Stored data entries
=== Begin Enclosure ===

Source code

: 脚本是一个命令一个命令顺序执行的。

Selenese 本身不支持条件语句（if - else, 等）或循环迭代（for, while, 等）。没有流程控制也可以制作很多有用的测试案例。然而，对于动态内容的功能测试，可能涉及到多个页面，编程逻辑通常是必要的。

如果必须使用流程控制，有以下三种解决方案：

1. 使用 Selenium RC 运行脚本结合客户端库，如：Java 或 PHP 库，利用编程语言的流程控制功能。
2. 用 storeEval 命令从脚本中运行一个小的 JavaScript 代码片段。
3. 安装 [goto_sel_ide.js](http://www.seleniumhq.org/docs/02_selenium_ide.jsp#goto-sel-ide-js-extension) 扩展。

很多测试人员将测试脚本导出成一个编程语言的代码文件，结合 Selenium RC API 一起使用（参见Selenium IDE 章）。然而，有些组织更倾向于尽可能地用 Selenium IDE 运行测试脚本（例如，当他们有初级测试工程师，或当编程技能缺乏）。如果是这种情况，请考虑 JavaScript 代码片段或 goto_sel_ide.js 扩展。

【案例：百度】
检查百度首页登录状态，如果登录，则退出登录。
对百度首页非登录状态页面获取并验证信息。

=== End Enclosure ===

*ABOUT THIS EXERCISE:* Could you print all of the data above once more, unaltered?

*WRITTEN REPLY:*
Source code

: 脚本是一个命令一个命令顺序执行的。

Selenese 本身不支持条件语句（if - else, 等）或循环迭代（for, while, 等）。没有流程控制也可以制作很多有用的测试案例。然而，对于动态内容的功能测试，可能涉及到多个页面，编程逻辑通常是必要的。

如果必须使用流程控制，有以下三种解决方案：

1. 使用 Selenium RC 运行脚本结合客户端库，如：Java 或 PHP 库，利用编程语言的流程控制功能。
2. 用 storeEval 命令从脚本中运行一个小的 JavaScript 代码片段。
3. 安装 [goto_sel_ide.js](http://www.seleniumhq.org/docs/02_selenium_ide.jsp#goto-sel-ide-js-extension) 扩展。

很多测试人员将测试脚本导出成一个编程语言的代码文件，结合 Selenium RC API 一起使用（参见Selenium IDE 章）。然而，有些组织更倾向于尽可能地用 Selenium IDE 运行测试脚本（例如，当他们有初级测试工程师，或当编程技能缺乏）。如果是这种情况，请考虑 JavaScript 代码片段或 goto_sel_ide.js 扩展。

【案例：百度】
检查百度首页登录状态，如果登录，则退出登录。
对百度首页非登录状态页面获取并验证信息。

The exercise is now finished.